TASK ITEM:
Retype the entries exactly, keeping every line intact.

SUPPLIED INFORMATION:
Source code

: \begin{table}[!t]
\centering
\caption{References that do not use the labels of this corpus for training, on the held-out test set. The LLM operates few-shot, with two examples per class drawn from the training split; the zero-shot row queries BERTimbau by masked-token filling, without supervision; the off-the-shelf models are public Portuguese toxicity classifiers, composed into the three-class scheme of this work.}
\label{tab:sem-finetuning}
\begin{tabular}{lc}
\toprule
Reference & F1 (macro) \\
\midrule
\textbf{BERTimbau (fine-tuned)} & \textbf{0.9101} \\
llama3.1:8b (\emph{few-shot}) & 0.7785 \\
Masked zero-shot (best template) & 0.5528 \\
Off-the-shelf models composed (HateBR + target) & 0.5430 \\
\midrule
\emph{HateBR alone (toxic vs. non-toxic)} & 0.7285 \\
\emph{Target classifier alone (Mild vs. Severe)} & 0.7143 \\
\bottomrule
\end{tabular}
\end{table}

SOLUTION FOR THIS TASK:
Source code

: \begin{table}[!t]
\centering
\caption{References that do not use the labels of this corpus for training, on the held-out test set. The LLM operates few-shot, with two examples per class drawn from the training split; the zero-shot row queries BERTimbau by masked-token filling, without supervision; the off-the-shelf models are public Portuguese toxicity classifiers, composed into the three-class scheme of this work.}
\label{tab:sem-finetuning}
\begin{tabular}{lc}
\toprule
Reference & F1 (macro) \\
\midrule
\textbf{BERTimbau (fine-tuned)} & \textbf{0.9101} \\
llama3.1:8b (\emph{few-shot}) & 0.7785 \\
Masked zero-shot (best template) & 0.5528 \\
Off-the-shelf models composed (HateBR + target) & 0.5430 \\
\midrule
\emph{HateBR alone (toxic vs. non-toxic)} & 0.7285 \\
\emph{Target classifier alone (Mild vs. Severe)} & 0.7143 \\
\bottomrule
\end{tabular}
\end{table}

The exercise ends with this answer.